YOUR ASSIGNMENT:
When the line with "i) Enable the" appears below, start repeating lines exactly, and keep going through the line with "i) Configure a"; add nothing outside that span.

Start of DATA SECTION

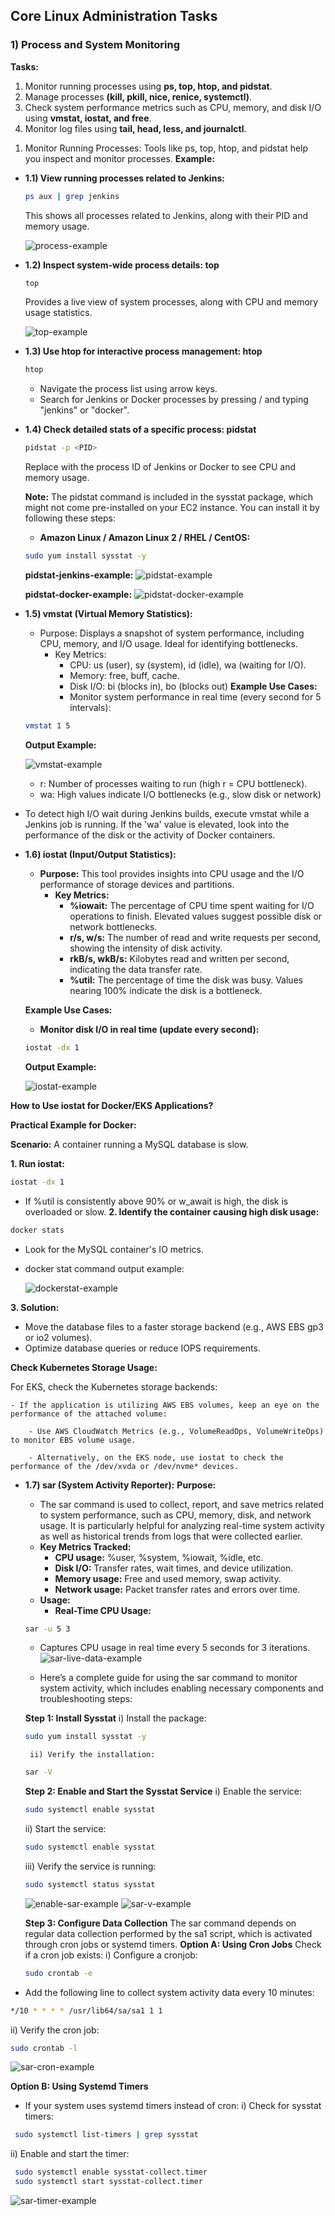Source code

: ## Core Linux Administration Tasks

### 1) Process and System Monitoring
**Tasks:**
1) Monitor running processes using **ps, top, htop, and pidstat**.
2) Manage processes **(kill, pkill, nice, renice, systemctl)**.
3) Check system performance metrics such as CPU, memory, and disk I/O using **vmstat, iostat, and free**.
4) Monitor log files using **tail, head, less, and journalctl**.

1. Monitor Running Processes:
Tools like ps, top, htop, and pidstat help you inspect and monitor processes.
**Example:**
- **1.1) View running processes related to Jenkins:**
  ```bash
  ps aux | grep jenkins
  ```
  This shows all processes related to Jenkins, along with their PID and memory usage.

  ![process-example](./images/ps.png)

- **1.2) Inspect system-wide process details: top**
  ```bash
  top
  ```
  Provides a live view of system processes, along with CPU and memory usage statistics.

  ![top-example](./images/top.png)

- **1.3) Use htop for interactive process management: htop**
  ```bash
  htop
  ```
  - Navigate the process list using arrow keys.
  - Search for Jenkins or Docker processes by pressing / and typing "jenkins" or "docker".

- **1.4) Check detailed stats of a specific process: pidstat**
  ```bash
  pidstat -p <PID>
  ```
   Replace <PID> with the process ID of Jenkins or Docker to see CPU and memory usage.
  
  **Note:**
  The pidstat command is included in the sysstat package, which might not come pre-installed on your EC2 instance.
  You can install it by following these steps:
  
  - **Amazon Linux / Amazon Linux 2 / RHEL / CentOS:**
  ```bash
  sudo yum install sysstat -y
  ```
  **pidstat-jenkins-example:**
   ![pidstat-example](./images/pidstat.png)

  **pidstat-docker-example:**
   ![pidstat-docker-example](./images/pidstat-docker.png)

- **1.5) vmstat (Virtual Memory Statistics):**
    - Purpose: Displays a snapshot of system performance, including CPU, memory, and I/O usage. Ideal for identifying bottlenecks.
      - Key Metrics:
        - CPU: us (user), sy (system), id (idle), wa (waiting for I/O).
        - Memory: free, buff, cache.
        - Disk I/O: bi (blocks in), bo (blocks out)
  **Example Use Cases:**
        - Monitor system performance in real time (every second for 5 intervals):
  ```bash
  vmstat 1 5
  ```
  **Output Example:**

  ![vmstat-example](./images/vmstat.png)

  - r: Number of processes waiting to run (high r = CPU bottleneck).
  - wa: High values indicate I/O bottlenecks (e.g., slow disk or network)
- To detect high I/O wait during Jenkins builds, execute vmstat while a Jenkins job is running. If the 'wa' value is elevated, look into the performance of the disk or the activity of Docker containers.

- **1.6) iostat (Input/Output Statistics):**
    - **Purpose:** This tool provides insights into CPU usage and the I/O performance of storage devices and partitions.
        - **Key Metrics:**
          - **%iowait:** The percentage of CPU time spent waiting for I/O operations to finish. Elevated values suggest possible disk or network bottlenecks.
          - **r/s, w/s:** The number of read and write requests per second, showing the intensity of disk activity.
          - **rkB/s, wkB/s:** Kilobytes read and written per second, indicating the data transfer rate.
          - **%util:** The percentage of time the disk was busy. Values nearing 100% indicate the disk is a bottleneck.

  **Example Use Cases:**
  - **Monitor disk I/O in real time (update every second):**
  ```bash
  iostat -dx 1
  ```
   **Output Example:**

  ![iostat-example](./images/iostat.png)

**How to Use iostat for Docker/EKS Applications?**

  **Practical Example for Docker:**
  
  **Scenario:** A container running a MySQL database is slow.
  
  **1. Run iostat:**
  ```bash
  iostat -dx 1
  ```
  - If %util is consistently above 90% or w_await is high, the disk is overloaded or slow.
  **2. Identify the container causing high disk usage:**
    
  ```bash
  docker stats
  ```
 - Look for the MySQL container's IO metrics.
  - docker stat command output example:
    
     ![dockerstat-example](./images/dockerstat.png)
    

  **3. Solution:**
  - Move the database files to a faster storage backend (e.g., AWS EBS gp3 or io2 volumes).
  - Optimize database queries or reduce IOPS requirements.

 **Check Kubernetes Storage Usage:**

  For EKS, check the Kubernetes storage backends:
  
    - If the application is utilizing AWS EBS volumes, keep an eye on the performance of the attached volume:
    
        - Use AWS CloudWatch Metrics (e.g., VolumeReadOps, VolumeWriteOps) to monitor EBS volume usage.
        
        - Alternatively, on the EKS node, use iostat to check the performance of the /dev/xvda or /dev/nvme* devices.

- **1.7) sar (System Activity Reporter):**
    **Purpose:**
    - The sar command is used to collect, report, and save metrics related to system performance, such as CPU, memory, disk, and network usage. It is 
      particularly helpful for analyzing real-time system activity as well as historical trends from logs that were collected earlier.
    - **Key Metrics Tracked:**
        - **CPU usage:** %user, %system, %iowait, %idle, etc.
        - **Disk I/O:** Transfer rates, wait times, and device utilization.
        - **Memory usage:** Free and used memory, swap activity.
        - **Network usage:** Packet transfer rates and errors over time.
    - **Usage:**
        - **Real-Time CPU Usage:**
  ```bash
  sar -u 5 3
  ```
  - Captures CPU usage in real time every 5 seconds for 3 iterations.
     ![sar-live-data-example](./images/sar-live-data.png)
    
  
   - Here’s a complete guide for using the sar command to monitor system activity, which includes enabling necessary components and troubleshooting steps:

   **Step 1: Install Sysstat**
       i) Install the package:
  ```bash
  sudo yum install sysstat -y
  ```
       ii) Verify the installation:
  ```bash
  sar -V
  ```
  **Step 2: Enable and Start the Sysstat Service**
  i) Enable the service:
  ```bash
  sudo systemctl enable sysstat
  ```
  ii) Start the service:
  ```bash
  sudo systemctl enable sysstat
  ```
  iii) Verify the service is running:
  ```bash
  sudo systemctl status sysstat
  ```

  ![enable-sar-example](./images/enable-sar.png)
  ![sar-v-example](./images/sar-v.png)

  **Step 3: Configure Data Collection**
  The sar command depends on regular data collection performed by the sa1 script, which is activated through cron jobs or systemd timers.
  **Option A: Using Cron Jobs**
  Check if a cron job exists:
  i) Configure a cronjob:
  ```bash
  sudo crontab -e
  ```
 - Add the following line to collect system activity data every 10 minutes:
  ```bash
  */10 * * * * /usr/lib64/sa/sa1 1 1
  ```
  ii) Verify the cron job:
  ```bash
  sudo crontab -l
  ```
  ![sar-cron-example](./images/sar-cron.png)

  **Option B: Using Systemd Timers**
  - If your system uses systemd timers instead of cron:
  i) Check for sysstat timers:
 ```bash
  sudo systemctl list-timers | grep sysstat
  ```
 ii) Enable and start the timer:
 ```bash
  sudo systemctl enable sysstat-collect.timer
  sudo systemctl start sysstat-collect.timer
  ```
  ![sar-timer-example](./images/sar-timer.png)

End of DATA SECTION
Start of DATA SECTION

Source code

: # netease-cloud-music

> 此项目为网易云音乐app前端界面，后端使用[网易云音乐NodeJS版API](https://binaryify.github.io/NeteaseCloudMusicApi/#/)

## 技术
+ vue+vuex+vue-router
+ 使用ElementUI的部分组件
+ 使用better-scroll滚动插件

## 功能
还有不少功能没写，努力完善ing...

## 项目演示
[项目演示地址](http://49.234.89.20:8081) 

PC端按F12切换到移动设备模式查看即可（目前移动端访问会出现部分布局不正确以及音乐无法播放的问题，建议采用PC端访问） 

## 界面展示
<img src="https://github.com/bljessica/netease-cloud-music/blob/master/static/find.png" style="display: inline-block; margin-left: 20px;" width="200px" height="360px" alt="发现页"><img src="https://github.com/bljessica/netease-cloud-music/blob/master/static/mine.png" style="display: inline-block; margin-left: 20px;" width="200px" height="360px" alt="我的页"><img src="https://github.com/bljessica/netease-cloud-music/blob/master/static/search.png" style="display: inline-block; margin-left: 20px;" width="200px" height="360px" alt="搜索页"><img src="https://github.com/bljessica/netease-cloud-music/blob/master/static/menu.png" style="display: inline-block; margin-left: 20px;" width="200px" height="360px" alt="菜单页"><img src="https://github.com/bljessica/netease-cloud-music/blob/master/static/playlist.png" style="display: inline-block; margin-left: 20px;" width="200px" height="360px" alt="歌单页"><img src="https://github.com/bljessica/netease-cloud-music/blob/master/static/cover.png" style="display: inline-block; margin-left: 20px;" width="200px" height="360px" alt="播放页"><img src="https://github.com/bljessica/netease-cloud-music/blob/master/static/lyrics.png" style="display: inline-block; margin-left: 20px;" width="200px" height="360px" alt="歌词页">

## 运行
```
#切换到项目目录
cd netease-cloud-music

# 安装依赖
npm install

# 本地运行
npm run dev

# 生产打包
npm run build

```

End of DATA SECTION

RESPONSE BELOW:
  i) Enable the service:
  ```bash
  sudo systemctl enable sysstat
  ```
  ii) Start the service:
  ```bash
  sudo systemctl enable sysstat
  ```
  iii) Verify the service is running:
  ```bash
  sudo systemctl status sysstat
  ```

  ![enable-sar-example](./images/enable-sar.png)
  ![sar-v-example](./images/sar-v.png)

  **Step 3: Configure Data Collection**
  The sar command depends on regular data collection performed by the sa1 script, which is activated through cron jobs or systemd timers.
  **Option A: Using Cron Jobs**
  Check if a cron job exists:
  i) Configure a cronjob:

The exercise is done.